Jason

The Evening Standard
18th December 2002


All that glitters is most definitely Gold
Louise Gold
Jermyn Street Theatre
Bruce Dessau

If you start your career working with a pig the only way is up.   That has certainly been the case for Louise Gold, who first brought home the bacon by pulling Miss Piggy’s strings in The Muppet Show.    Gold later did voices on Spitting Image, but these days is better known as a singer, having just concluded two super-trouping years as Tanya in Mamma Mia.

Gold’s elegant evening, in which she is accompanied by dapper pianist Jason Carr, ties together these two discordant career strands with the emphasis on the music.   This is surely where Gold’s passion primarily resides.    The way she wraps her tongue around the increasingly complex rhymes in Cole Porter’s Can-Can, from caravan to Afghanistan to Anglican suggests true dedication.

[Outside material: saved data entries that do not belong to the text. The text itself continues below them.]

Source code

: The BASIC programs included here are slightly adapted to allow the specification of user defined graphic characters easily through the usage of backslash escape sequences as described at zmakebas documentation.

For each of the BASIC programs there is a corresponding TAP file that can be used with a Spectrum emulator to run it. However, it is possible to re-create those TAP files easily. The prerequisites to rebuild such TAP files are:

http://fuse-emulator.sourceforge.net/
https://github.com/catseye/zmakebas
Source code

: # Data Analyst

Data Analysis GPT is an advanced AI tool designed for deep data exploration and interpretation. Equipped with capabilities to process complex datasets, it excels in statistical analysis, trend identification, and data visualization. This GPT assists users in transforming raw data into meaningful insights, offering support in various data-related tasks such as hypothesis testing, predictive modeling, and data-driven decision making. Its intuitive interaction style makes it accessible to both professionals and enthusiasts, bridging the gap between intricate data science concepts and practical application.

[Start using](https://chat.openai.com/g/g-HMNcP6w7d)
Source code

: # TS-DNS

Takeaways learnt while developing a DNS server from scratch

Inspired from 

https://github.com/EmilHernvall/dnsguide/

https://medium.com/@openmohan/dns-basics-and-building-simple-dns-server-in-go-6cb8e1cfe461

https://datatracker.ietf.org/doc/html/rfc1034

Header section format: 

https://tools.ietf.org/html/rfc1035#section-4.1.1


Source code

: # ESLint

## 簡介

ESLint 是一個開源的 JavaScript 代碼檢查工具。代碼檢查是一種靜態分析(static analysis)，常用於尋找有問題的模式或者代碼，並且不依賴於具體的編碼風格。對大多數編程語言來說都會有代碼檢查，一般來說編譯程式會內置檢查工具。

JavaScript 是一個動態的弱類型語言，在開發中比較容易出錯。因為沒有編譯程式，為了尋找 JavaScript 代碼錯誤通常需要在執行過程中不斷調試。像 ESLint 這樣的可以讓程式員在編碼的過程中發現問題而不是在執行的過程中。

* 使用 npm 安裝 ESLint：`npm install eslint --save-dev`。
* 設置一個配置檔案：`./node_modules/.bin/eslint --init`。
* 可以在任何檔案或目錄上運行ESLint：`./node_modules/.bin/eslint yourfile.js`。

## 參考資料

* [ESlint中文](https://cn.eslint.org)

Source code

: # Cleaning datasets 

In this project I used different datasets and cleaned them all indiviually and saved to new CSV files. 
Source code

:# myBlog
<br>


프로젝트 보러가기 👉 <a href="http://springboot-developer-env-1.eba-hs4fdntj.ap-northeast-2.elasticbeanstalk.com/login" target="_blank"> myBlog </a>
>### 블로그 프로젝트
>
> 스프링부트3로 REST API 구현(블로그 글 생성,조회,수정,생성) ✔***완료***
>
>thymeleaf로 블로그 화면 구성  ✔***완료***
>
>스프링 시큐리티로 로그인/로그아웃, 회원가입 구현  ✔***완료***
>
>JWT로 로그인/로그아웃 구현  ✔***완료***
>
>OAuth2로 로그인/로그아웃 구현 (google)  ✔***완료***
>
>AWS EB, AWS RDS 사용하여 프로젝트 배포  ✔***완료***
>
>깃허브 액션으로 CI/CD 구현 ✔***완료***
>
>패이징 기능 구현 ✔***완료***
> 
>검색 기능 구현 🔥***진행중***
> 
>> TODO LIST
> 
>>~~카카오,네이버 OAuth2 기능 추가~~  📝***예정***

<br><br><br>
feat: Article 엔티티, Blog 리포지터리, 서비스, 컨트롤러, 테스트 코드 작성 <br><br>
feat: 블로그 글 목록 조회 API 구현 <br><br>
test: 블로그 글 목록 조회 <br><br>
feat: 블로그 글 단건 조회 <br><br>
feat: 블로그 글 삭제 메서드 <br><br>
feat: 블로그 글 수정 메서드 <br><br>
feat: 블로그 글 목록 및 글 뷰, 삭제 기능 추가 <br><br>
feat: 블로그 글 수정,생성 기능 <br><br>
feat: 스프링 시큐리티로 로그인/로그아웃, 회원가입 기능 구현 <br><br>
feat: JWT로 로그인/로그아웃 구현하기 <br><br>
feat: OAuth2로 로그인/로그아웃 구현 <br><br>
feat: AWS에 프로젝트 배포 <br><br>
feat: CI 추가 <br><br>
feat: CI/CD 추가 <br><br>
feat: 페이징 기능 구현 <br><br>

The cabaret takes in a wide range of standards, embracing Porter and Sondheim via Noel Coward, Carole King and some customised Abba on recorder.

The mood varies from melancholic to comical, each segment punctuated by a polished Gold anecdote.    Having just confessed to appearing in a show where the cast outnumbered the audience, there is a likeable self-mocking ring to the rousing lyrical schadenfreude of Kander and Ebb’s I Told You So.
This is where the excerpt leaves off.